Prof. Urry’s scientific research focuses on active galaxies, which host accreting supermassive black holes in their centers. Her group uses telescopes in space and on the ground, to conduct multi-wavelength surveys, measure line widths from which black hole masses can be derived, and analyze the dominant radiation components. To interpret these data, Urry and her collaborators develop models for the evolution of black hole growth over cosmic time. In recent years, the group has developed machine learning techniques to study galaxy properties and to characterize spectral energy distributions. Some of this work is done with collaborators around the world.
Ph.D. Johns Hopkins University (1984), B.S. Physics & Math (1977)

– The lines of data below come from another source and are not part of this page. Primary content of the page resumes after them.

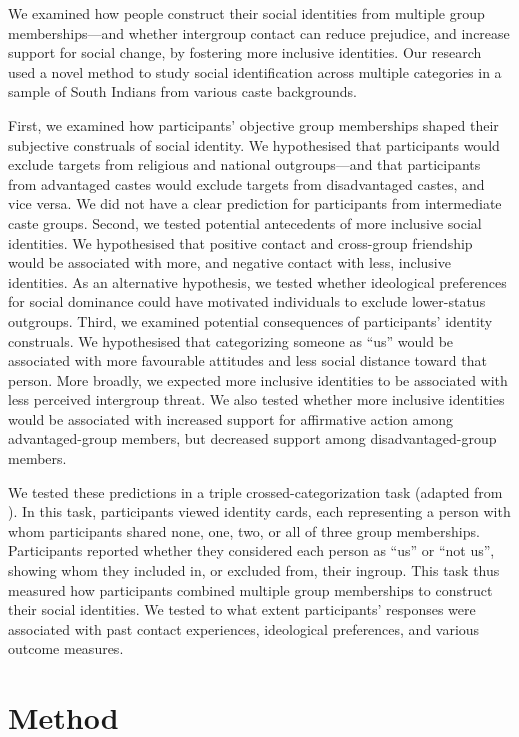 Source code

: \documentclass[12pt, a4paper]{article}
\begin{document}
We examined how people construct their social identities from multiple group memberships---and whether intergroup contact can reduce prejudice, and increase support for social change, by fostering more inclusive identities. Our research used a novel method to study social identification across multiple categories in a sample of South Indians from various caste backgrounds.

First, we examined how participants' objective group memberships shaped their subjective construals of social identity.  We hypothesised that participants would exclude targets from religious and national outgroups---and that participants from advantaged castes would exclude targets from disadvantaged castes, and vice versa. We did not have a clear prediction for participants from intermediate caste groups. Second, we tested potential antecedents of more inclusive social identities. We hypothesised that positive contact and cross-group friendship would be associated with more, and negative contact with less, inclusive identities. As an alternative hypothesis, we tested whether ideological preferences for social dominance \cite{sidanius_social_1999} could have motivated individuals to exclude lower-status outgroups. Third, we examined potential consequences of participants' identity construals. We hypothesised that categorizing someone as ``us'' would be associated with more favourable attitudes and less social distance toward that person. More broadly, we expected more inclusive identities to be associated with less perceived intergroup threat. We also tested whether more inclusive identities would be associated with increased support for affirmative action among advantaged-group members, but decreased support among disadvantaged-group members.

We tested these predictions in a triple crossed-categorization task (adapted from ). In this task, participants viewed identity cards, each representing a person with whom participants shared none, one, two, or all of three group memberships. Participants reported whether they considered each person as ``us'' or ``not us'', showing whom they included in, or excluded from, their ingroup. This task thus measured how participants combined multiple group memberships to construct their social identities. We tested to what extent participants' responses were associated with past contact experiences, ideological preferences, and various outcome measures.

\section{Method}
\end{document}
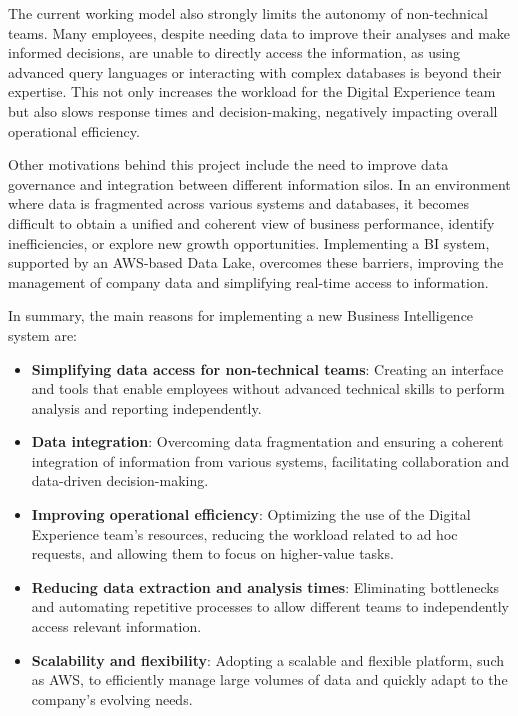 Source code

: The current working model also strongly limits the autonomy of non-technical teams. Many employees, despite needing data to improve their analyses and make informed decisions, are unable to directly access the information, as using advanced query languages or interacting with complex databases is beyond their expertise. This not only increases the workload for the Digital Experience team but also slows response times and decision-making, negatively impacting overall operational efficiency.

Other motivations behind this project include the need to improve data governance and integration between different information silos. In an environment where data is fragmented across various systems and databases, it becomes difficult to obtain a unified and coherent view of business performance, identify inefficiencies, or explore new growth opportunities. Implementing a \ac{BI} system, supported by an \ac{AWS}-based Data Lake, overcomes these barriers, improving the management of company data and simplifying real-time access to information.

In summary, the main reasons for implementing a new Business Intelligence system are:

\begin{itemize}
    \item \textbf{Simplifying data access for non-technical teams}: Creating an interface and tools that enable employees without advanced technical skills to perform analysis and reporting independently.
    \item \textbf{Data integration}: Overcoming data fragmentation and ensuring a coherent integration of information from various systems, facilitating collaboration and data-driven decision-making.
    \item \textbf{Improving operational efficiency}: Optimizing the use of the Digital Experience team's resources, reducing the workload related to ad hoc requests, and allowing them to focus on higher-value tasks.
    \item \textbf{Reducing data extraction and analysis times}: Eliminating bottlenecks and automating repetitive processes to allow different teams to independently access relevant information.
    \item \textbf{Scalability and flexibility}: Adopting a scalable and flexible platform, such as \ac{AWS}, to efficiently manage large volumes of data and quickly adapt to the company's evolving needs.
\end{itemize}

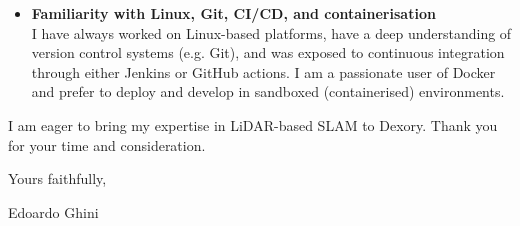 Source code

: \begin{itemize}
    \textbf{ Solid experience with ROS 2, C++, and Python} \\
    I have worked with C++ for 7+ years and used Python alongside it as a
    supporting scripting language.
    I have developed ROS nodes during my experience working at Inria and, in
    Kudan, I use ROS2 as a wrapper around the SLAM library.
  \item
    \textbf{Familiarity with Linux, Git, CI/CD, and containerisation} \\
    I have always worked on Linux-based platforms, have a deep understanding of
    version control systems (e.g. Git), and was exposed to continuous integration
    through either Jenkins or GitHub actions. I am a passionate user of Docker and
    prefer to deploy and develop in sandboxed (containerised) environments.
\end{itemize}

I am eager to bring my expertise in LiDAR-based SLAM to Dexory.
Thank you for your time and consideration.

\smallskip

Yours faithfully,

\medskip

Edoardo Ghini

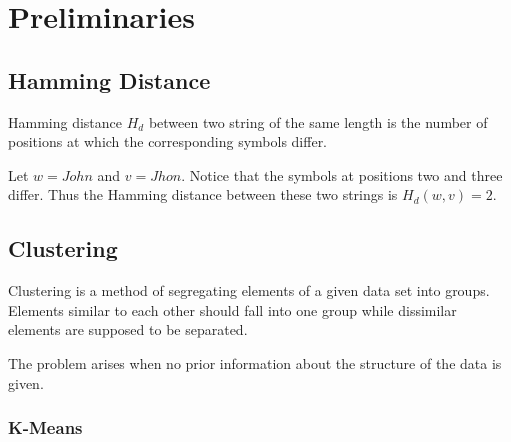 \documentclass{article}
\begin{document}
\newpage




\section{Preliminaries}\label{sec:prelim}



\subsection{Hamming Distance} \label{sec:hamming}

Hamming distance $H_d$ between two string of the same length is the number of positions at which the corresponding symbols differ.

Let $w = John$ and $v = Jhon$. Notice that the symbols at positions two and three differ. Thus the Hamming distance between these two strings is $H_d(w,v) = 2$.

\subsection{Clustering} \label{sec::cluster}

Clustering is a method of segregating elements of a given data set into groups. Elements similar to each other should fall into one group while dissimilar elements are supposed to be separated.

The problem arises when no prior information about the structure of the data is given. 

\subsubsection{K-Means}
\end{document}
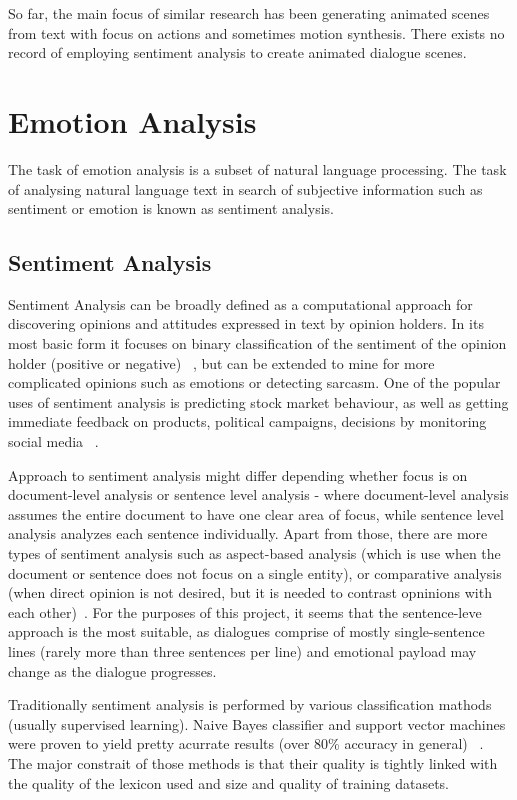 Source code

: So far, the main focus of similar research has been generating animated scenes from text with focus on actions and sometimes motion synthesis. There exists no record of employing sentiment analysis to create animated dialogue scenes.




\section{Emotion Analysis}

The task of emotion analysis is a subset of natural language processing. The task of analysing natural language text in search of subjective information such as sentiment or emotion is known as sentiment analysis.

\subsection{Sentiment Analysis}
Sentiment Analysis can be broadly defined as a computational approach for discovering opinions and attitudes expressed in text by opinion holders. In its most basic form it focuses on binary classification of the sentiment of the opinion holder (positive or negative) ~\cite{sentimentanal1}, but can be extended to mine for more complicated opinions such as emotions or detecting sarcasm. One of the popular uses of sentiment analysis is predicting stock market behaviour, as well as getting immediate feedback on products, political campaigns, decisions by monitoring social media ~\cite{sentimentanal2}.

Approach to sentiment analysis might differ depending whether focus is on document-level analysis or sentence level analysis - where document-level analysis assumes the entire document to have one clear area of focus, while sentence level analysis analyzes each sentence individually. Apart from those, there are more types of sentiment analysis such as aspect-based analysis (which is use when the document or sentence does not focus on a single entity), or comparative analysis (when direct opinion is not desired, but it is needed to contrast opninions with each other)~\cite{sentimentanal2}. For the purposes of this project, it seems that the sentence-leve approach is the most suitable, as dialogues comprise of mostly single-sentence lines (rarely more than three sentences per line) and emotional payload may change as the dialogue progresses.

Traditionally sentiment analysis is performed by various classification mathods (usually supervised learning). Naive Bayes classifier and support vector machines were proven to yield pretty acurrate results (over 80\% accuracy in general) ~\cite{sentimentanal1}. The major constrait of those methods is that their quality is tightly linked with the quality of the lexicon used and size and quality of training datasets.

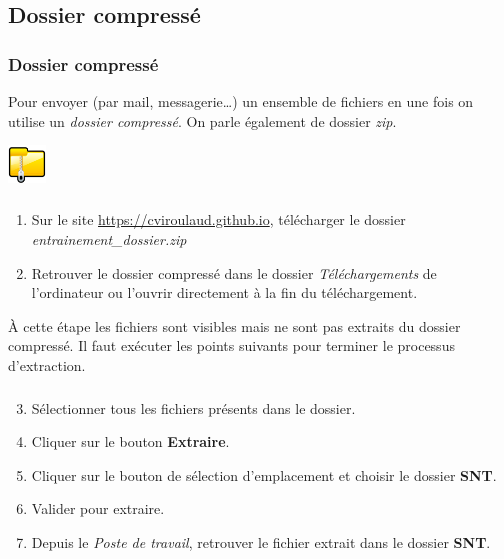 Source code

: \documentclass[svgnames,11pt]{beamer}
\begin{document}
\subsection{Dossier compressé}
\begin{frame}
    \frametitle{Dossier compressé}

    Pour envoyer  (par mail, messagerie\dots) un ensemble de fichiers en une fois on utilise un \emph{dossier compressé}. On parle également de dossier \emph{zip}.
    \begin{center}
    \centering
    \includegraphics[width=1cm]{ressources/zip.png}
    \label{IMG}
    \end{center}

\end{frame}
\begin{frame}
    \frametitle{}

    \begin{activite}
    \begin{enumerate}
        \item Sur le site \url{https://cviroulaud.github.io}, télécharger le dossier \emph{entrainement\_dossier.zip}
        \item Retrouver le dossier compressé dans le dossier \emph{Téléchargements} de l'ordinateur ou l'ouvrir directement à la fin du téléchargement.
        
        
    \end{enumerate}
    \end{activite}
    \begin{aretenir}[]
        À cette étape les fichiers sont visibles mais ne sont pas extraits du dossier compressé. Il faut exécuter les points suivants pour terminer le processus d'extraction.
        \end{aretenir}
\end{frame}
\begin{frame}
    \frametitle{}
\setcounter{compteuractivite}{8}
    \begin{activite}
    \begin{enumerate}
        \setcounter{enumi}{2}
        \item Sélectionner tous les fichiers présents dans le dossier.
        \item Cliquer sur le bouton \textbf{Extraire}.
        \item Cliquer sur le bouton de sélection d'emplacement et choisir le dossier \textbf{SNT}.
        \item Valider pour extraire.
        \item Depuis le \emph{Poste de travail}, retrouver le fichier extrait dans le dossier \textbf{SNT}.
    \end{enumerate}
    \end{activite}

\end{frame}
\end{document}
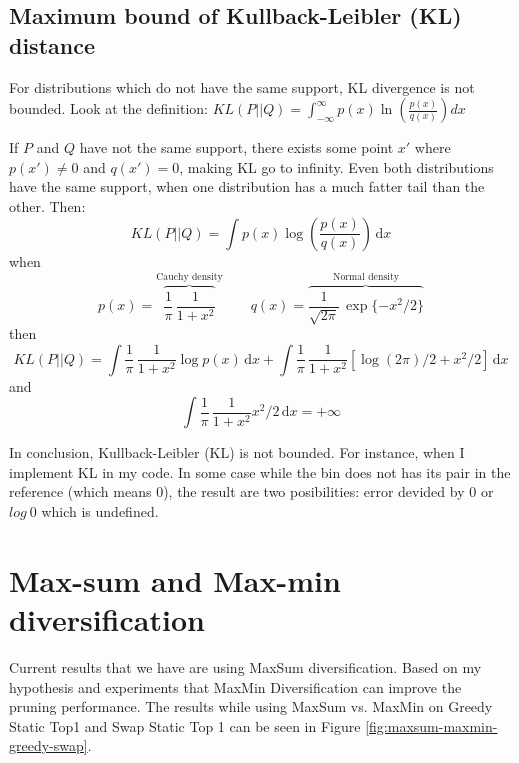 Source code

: \documentclass{article}
\begin{document}



\subsection{Maximum bound of Kullback-Leibler (KL) distance}

For distributions which do not have the same support, KL divergence is not bounded. Look at the definition: $KL(P\vert\vert Q) = \int_{-\infty}^{\infty} p(x)\ln\left(\frac{p(x)}{q(x)}\right) dx$

If $ P $ and $ Q $ have not the same support, there exists some point $x'$ where $p(x') \neq 0$ and $q(x') = 0$, making KL go to infinity. Even both distributions have the same support, when one distribution has a much fatter tail than the other. Then:
$$KL(P\vert\vert Q) = \int p(x)\log\left(\frac{p(x)}{q(x)}\right) \,\text{d}x$$
when
$$p(x)=\overbrace{\frac{1}{\pi}\,\frac{1}{1+x^2}}^\text{Cauchy density}\qquad q(x)=\overbrace{\frac{1}{\sqrt{2\pi}}\,\exp\{-x^2/2\}}^\text{Normal density}$$
then
$$KL(P\vert\vert Q) = \int \frac{1}{\pi}\,\frac{1}{1+x^2} \log p(x) \,\text{d}x + \int \frac{1}{\pi}\,\frac{1}{1+x^2} [\log(2\pi)/2+x^2/2]\,\text{d}x$$
and
$$\int \frac{1}{\pi}\,\frac{1}{1+x^2} x^2/2\,\text{d}x=+\infty$$

In conclusion, Kullback-Leibler (KL) is not bounded. For instance, when I implement KL in my code. In some case while the bin does not has its pair in the reference (which means 0), the result are two posibilities: error devided by 0 or $ log\ 0 $ which is undefined. 
\newline

\section{Max-sum and Max-min diversification}
Current results that we have are using MaxSum diversification. Based on my hypothesis and experiments that MaxMin Diversification can improve the pruning performance. The results while using MaxSum vs. MaxMin on Greedy Static Top1 and Swap Static Top 1 can be seen in Figure \ref{fig:maxsum-maxmin-greedy-swap}.
\end{document}
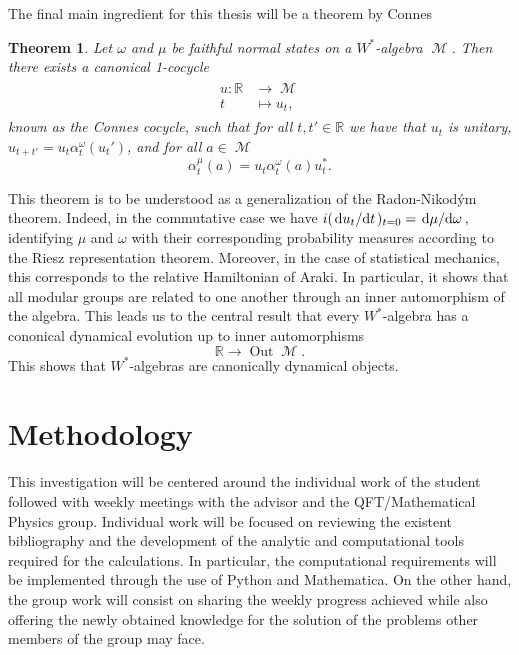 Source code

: \documentclass{article}
\DeclareMathOperator{\Out}{Out}
\DeclareMathOperator{\M}{\mathcal{M}}
\newtheorem{theorem}{Theorem}[section]
\begin{document}
The final main ingredient for this thesis will be a theorem by Connes\cite{Connes1973}
\begin{theorem}
	Let $\omega$ and $\mu$ be faithful normal states on a $W^*$-algebra $\M$. Then there exists a canonical 1-cocycle
	\begin{align}
	\begin{split}
		u:\mathbb{R}&\rightarrow\M\\
		t&\mapsto u_t,
	\end{split}
	\end{align}	 
	known as the Connes cocycle, such that for all $t,t'\in\mathbb{R}$ we have that $u_t$ is unitary, $u_{t+t'}=u_t\alpha^\omega_t(u_t')$, and for all $a\in\M$ 
	\begin{equation}
		\alpha^\mu_t(a)=u_t\alpha_t^\omega(a)u_t^*.
	\end{equation}
\end{theorem}
This theorem is to be understood as a generalization of the Radon-Nikod\'ym theorem. Indeed, in the commutative case we have $i(\dv*{u_t}{t})_{t=0}=\dv*{\mu}{\omega}$, identifying $\mu$ and $\omega$ with their corresponding probability measures according to the Riesz representation theorem. Moreover, in the case of statistical mechanics, this corresponds to the relative Hamiltonian of Araki\cite{Araki1973}. In particular, it shows that all modular groups are related to one another through an inner automorphism of the algebra. This leads us to the central result that every $W^*$-algebra has a cononical dynamical evolution up to inner automorphisms
\begin{equation}
\mathbb{R}\rightarrow\Out\M.
\end{equation}
This shows that $W^*$-algebras are canonically dynamical objects.


\section{Methodology}

This investigation will be centered around the individual work of the student followed with weekly meetings with the advisor and the QFT/Mathematical Physics group. Individual work will be focused on reviewing the existent bibliography and the development of the analytic and computational tools required for the calculations. In particular, the computational requirements will be implemented through the use of Python and Mathematica. On the other hand, the group work will consist on sharing the weekly progress achieved while also offering the newly obtained knowledge for the solution of the problems other members of the group may face.
\end{document}
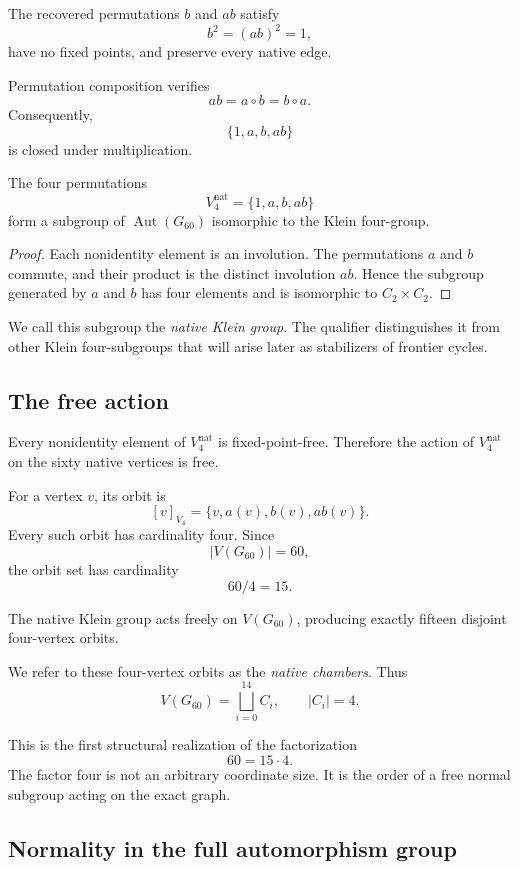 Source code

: The recovered permutations \(b\) and \(ab\) satisfy
\[
b^2=(ab)^2=1,
\]
have no fixed points, and preserve every native edge.

Permutation composition verifies
\[
ab=a\circ b=b\circ a.
\]
Consequently,
\[
\{1,a,b,ab\}
\]
is closed under multiplication.

\begin{theorem}
The four permutations
\[
V_4^{\mathrm{nat}}
=
\{1,a,b,ab\}
\]
form a subgroup of \(\operatorname{Aut}(G_{60})\) isomorphic to the
Klein four-group.
\end{theorem}

\begin{proof}
Each nonidentity element is an involution. The permutations \(a\) and
\(b\) commute, and their product is the distinct involution \(ab\).
Hence the subgroup generated by \(a\) and \(b\) has four elements and
is isomorphic to \(C_2\times C_2\).
\end{proof}

We call this subgroup the \emph{native Klein group}. The qualifier
distinguishes it from other Klein four-subgroups that will arise later
as stabilizers of frontier cycles.

\subsection{The free action}

Every nonidentity element of \(V_4^{\mathrm{nat}}\) is fixed-point-free.
Therefore the action of \(V_4^{\mathrm{nat}}\) on the sixty native
vertices is free.

For a vertex \(v\), its orbit is
\[
[v]_{V_4}
=
\{v,a(v),b(v),ab(v)\}.
\]
Every such orbit has cardinality four. Since
\[
|V(G_{60})|=60,
\]
the orbit set has cardinality
\[
60/4=15.
\]

\begin{proposition}
The native Klein group acts freely on \(V(G_{60})\), producing exactly
fifteen disjoint four-vertex orbits.
\end{proposition}

We refer to these four-vertex orbits as the \emph{native chambers}.
Thus
\[
V(G_{60})
=
\bigsqcup_{i=0}^{14} C_i,
\qquad
|C_i|=4.
\]

This is the first structural realization of the factorization
\[
60=15\cdot4.
\]
The factor four is not an arbitrary coordinate size. It is the order
of a free normal subgroup acting on the exact graph.

\subsection{Normality in the full automorphism group}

Prof. Urry is a Fellow of the American Academy of Arts and Sciences, the National Academy of Sciences, the Connecticut Academy of Science and Engineering, the Johns Hopkins University Society of Scholars, the American Association for the Advancement of Science, the American Astronomical Society, the American Physical Society, and American Women in Science. She received an honorary doctorate from Tufts University, and was awarded the American Astronomical Society’s Annie Jump Cannon and George van Biesbroeck prizes, and Yale University’s Howard R. Lamar award. She has given prize lectures at Rice University, the University of Maryland at Baltimore County, the University of Western Ontario, Oregon State University, Cambridge University, Oxford University, Tufts University, the Space Telescope Science Institute, the University of Texas at Austin, Mills College, and Wesleyan University. She is particularly proud of having received the Edward A. Bouchet Leadership Medal, for her efforts to broaden participation in STEM fields.